Auf der Kegelbahn, durften meine Freunde nicht mitmachen, ein Italiener und ein Portugiese, weil der Vorstand meinte, dass diese Wesen den Sinn des Kegelns eh nicht verstehen würden.

Dann musste ich zum Bund. Eigentlich wollte ich mich ja für 12 Jahre verpflichten, weil ich mein Abitur nachmachen und später dann auch noch ein Studium für Luft- und Raumfahrt, Luftfahrzeuge entwerfen, machen wollte.

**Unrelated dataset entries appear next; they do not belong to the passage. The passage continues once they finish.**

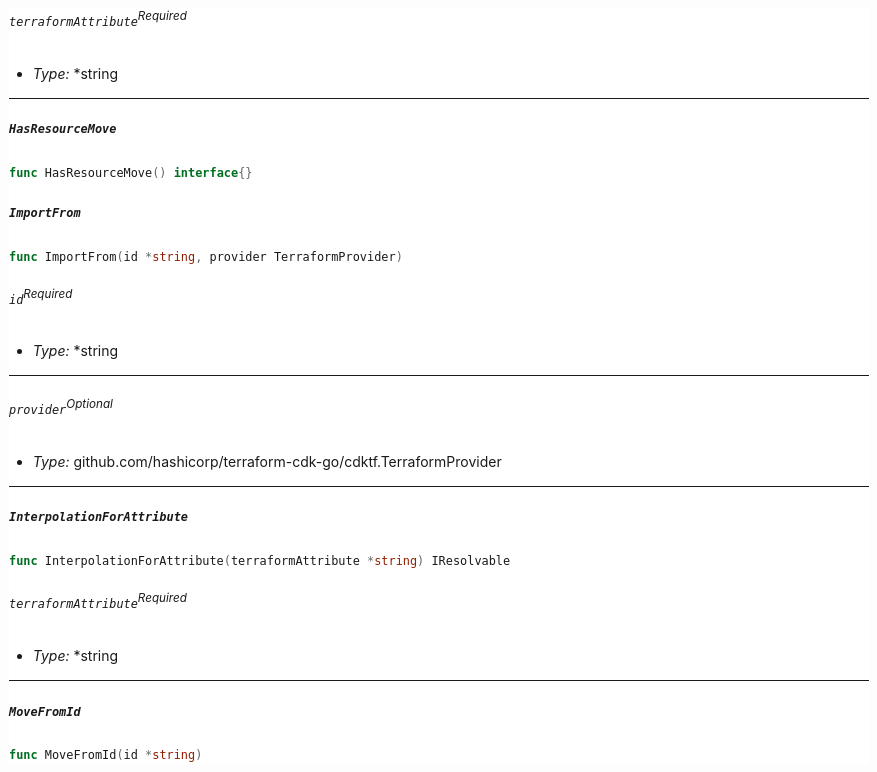 ###### `terraformAttribute`<sup>Required</sup> <a name="terraformAttribute" id="@cdktf/provider-gitlab.user.User.getStringMapAttribute.parameter.terraformAttribute"></a>

- *Type:* *string

---

##### `HasResourceMove` <a name="HasResourceMove" id="@cdktf/provider-gitlab.user.User.hasResourceMove"></a>

```go
func HasResourceMove() interface{}
```

##### `ImportFrom` <a name="ImportFrom" id="@cdktf/provider-gitlab.user.User.importFrom"></a>

```go
func ImportFrom(id *string, provider TerraformProvider)
```

###### `id`<sup>Required</sup> <a name="id" id="@cdktf/provider-gitlab.user.User.importFrom.parameter.id"></a>

- *Type:* *string

---

###### `provider`<sup>Optional</sup> <a name="provider" id="@cdktf/provider-gitlab.user.User.importFrom.parameter.provider"></a>

- *Type:* github.com/hashicorp/terraform-cdk-go/cdktf.TerraformProvider

---

##### `InterpolationForAttribute` <a name="InterpolationForAttribute" id="@cdktf/provider-gitlab.user.User.interpolationForAttribute"></a>

```go
func InterpolationForAttribute(terraformAttribute *string) IResolvable
```

###### `terraformAttribute`<sup>Required</sup> <a name="terraformAttribute" id="@cdktf/provider-gitlab.user.User.interpolationForAttribute.parameter.terraformAttribute"></a>

- *Type:* *string

---

##### `MoveFromId` <a name="MoveFromId" id="@cdktf/provider-gitlab.user.User.moveFromId"></a>

```go
func MoveFromId(id *string)
```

Naja, ich habe mir den Arsch aufgerissen, und es war schon fast alles in trockenen Tüchern, als ich bei einem befohlenen Besäufnis meinen Staffelkapitän darauf ansprach, dass ich es nicht gut fand, dass er mit seinen Offiziersfreunden, SS- und SA-Lieder grölte. Als er mich dann zusammen stauchte rief ich die Feldjäger. Als ich dann auch noch Flugblätter verteilte, und diese vor der Kaserne verteilte … das war das Ende meiner Laufbahn in der Bundeswehr.

Nach meiner Wehrdienstzeit arbeitet ich dann meist in der Gastronomie, ab und zu auch in Fabriken und über ein Jahr in einem Zentrum für Milchprodukte.

Auch dort hatte ich wieder Ärger, weil ich mich mit meinem Schichtleiter anlegte. Der hatte jeden Ausländer schon nach einem Tag soweit fertig gemacht, dass er oder sie den Job aufgab.

In einem Fruchthof war ich als Lieferfahrer beschäftigt, nicht wirklich lange. Nach drei Monaten lies ich mir einen Iro schneiden, und mein Disponent meinte, dass er so einen radikalen Kommunisten wohl kaum die Lieferungen für die Kunden könne ausliefern lassen. Also wurde ich in die Verpackung und die Bananenreifekammern versetzt.

Nachdem mich meine damalige Freundin, eine US-Amerikanerin mit dunkler Hautfarbe, mehrfach abgeholt hatte, teilweise noch in Uniform der MP, wurde ich gebeten (!) mir eine andere Arbeitsstelle zu suchen.

Das habe ich auch gemacht, nicht ohne vorher einen Brief an die örtliche Zeitung zu schreiben.

Dies alles geschah schon Ende der 1970er/Anfang der 1980er Jahre. Jeder hätte damals schon erkennen können, und müssen, dass der Fremdenhass niemals aus unserem Land verschwunden war.

Warum haben sich damals nicht mehr gewehrt; weshalb wurden Typen, die mich halbtot geschlagen haben mit wenigen Sozialstunden bestraft, oder gar freigesprochen, weil ich diese Personen ja nicht hätte provozieren müssen?

Ja, wer aus dem Gestern nichts gelernt hat, wird im Jetzt die Zukunft in den Mülleimer treten, mit Ansage.